** SOURCE DATA follows **

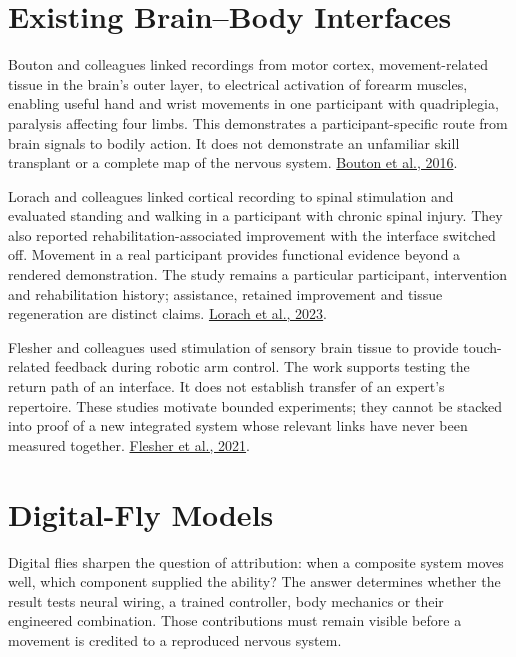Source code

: \section{Existing Brain--Body Interfaces}

Bouton and colleagues linked recordings from motor cortex, movement-related tissue in the brain's outer layer, to electrical activation of forearm muscles, enabling useful hand and wrist movements in one participant with quadriplegia, paralysis affecting four limbs. This demonstrates a participant-specific route from brain signals to bodily action. It does not demonstrate an unfamiliar skill transplant or a complete map of the nervous system. \href{https://www.nature.com/articles/nature17435}{Bouton et al., 2016}.\par

Lorach and colleagues linked cortical recording to spinal stimulation and evaluated standing and walking in a participant with chronic spinal injury. They also reported rehabilitation-associated improvement with the interface switched off. Movement in a real participant provides functional evidence beyond a rendered demonstration. The study remains a particular participant, intervention and rehabilitation history; assistance, retained improvement and tissue regeneration are distinct claims. \href{https://www.nature.com/articles/s41586-023-06094-5}{Lorach et al., 2023}.\par

Flesher and colleagues used stimulation of sensory brain tissue to provide touch-related feedback during robotic arm control. The work supports testing the return path of an interface. It does not establish transfer of an expert's repertoire. These studies motivate bounded experiments; they cannot be stacked into proof of a new integrated system whose relevant links have never been measured together. \href{https://pubmed.ncbi.nlm.nih.gov/34016775/}{Flesher et al., 2021}.\par

\section{Digital-Fly Models}

Digital flies sharpen the question of attribution: when a composite system
moves well, which component supplied the ability? The answer determines
whether the result tests neural wiring, a trained controller, body mechanics
or their engineered combination. Those contributions must remain visible
before a movement is credited to a reproduced nervous system.\par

** End of SOURCE DATA **

▶ EXERCISE OBJECTIVE: Wherever a line holds the word "Digital", copy that line out of the entries above.

▶ OUTPUT FOR THIS EXERCISE:
\section{Digital-Fly Models}
Digital flies sharpen the question of attribution: when a composite system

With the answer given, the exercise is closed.